Privacy concerns over a bill allowing police to obtain cell phone location without a warrant
The bill, if passed, would require cell phone carriers in Michigan to release location information to police in the event of an emergency.
In short, according to this House Fiscal Agency analysis, the bill does this:
- Require a wireless carrier to provide location information on a wireless device to a law enforcement officer upon request in certain emergency conditions. - Provide civil and criminal immunity to a wireless carrier that responds to the request for device location information. - Make it a misdemeanor offense for a law enforcement officer to use the new act to obtain device location information for personal use or gain.
The bill seemed good to go in the State House, but there has been some pushback from several of the state representatives.
MLive's Capitol reporter Jonathon Oosting says late last week, freshmen lawmakers Todd Courser, R-Lapeer, and Cindy Gamrat, R-Allegan, held up the legislation based on some privacy concerns.
“I think that is kind of a logical concern with a bill like this, because it would allow police to obtain information without a warrant,” said Oosting.
Courser and Gamrat are looking at amendments that would address these privacy concerns. One would require police to tell somebody if their cell phone location information had been disclosed within 48 hours. Another would require that a warrant be obtained first.
“If there’s one issue that’s going to hold up passage, it could be that warrant issue because the whole point of the bill is to be able to do this without a warrant,” said Oosting.
The ACLU has weighed in as well. The ACLU supports an amendment that would outline clear punishment for people who access the information without a clear emergency.
The bill’s sponsor makes it clear that the information obtained from the phone would only be GPS coordinates. Police would not be allowed to see text messages or other information.

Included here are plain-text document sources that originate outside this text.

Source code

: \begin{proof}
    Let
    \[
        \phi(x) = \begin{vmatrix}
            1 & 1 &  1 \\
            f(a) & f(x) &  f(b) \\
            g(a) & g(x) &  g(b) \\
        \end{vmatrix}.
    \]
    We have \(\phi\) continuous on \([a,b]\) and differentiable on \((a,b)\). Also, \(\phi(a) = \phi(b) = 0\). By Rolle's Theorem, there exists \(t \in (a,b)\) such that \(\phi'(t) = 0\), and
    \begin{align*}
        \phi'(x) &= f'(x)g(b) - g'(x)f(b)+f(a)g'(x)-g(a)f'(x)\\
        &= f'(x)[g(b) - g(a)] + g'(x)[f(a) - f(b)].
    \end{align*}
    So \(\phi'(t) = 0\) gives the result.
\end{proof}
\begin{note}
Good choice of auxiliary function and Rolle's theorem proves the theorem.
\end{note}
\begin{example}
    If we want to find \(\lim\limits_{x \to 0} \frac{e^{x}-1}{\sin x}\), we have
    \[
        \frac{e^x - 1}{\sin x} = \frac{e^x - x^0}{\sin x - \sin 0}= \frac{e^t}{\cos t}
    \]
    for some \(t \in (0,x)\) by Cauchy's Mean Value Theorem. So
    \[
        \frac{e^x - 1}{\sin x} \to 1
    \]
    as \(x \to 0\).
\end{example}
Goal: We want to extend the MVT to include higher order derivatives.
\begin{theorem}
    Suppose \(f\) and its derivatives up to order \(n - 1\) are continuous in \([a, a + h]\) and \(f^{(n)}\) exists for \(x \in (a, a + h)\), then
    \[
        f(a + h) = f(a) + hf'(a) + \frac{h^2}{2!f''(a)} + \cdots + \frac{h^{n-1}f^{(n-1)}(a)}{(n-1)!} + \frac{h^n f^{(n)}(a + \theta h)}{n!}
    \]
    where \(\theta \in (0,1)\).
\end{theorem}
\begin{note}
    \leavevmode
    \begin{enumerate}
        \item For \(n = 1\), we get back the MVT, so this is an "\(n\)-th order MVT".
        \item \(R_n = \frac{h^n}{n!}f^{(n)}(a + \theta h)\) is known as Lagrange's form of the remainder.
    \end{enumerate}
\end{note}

Other states have passed similar legislation known as “Kelsey Smith Laws.” More background from the House Fiscal Agency:
Several other states have adopted such "Kelsey Smith Laws," named for a Missouri case where a young woman from Missouri was murdered after being abducted from a store parking lot. After multiple requests over several days, her cell phone carrier eventually released information indicating the current location of her phone. Her body was located one hour after the release of the information.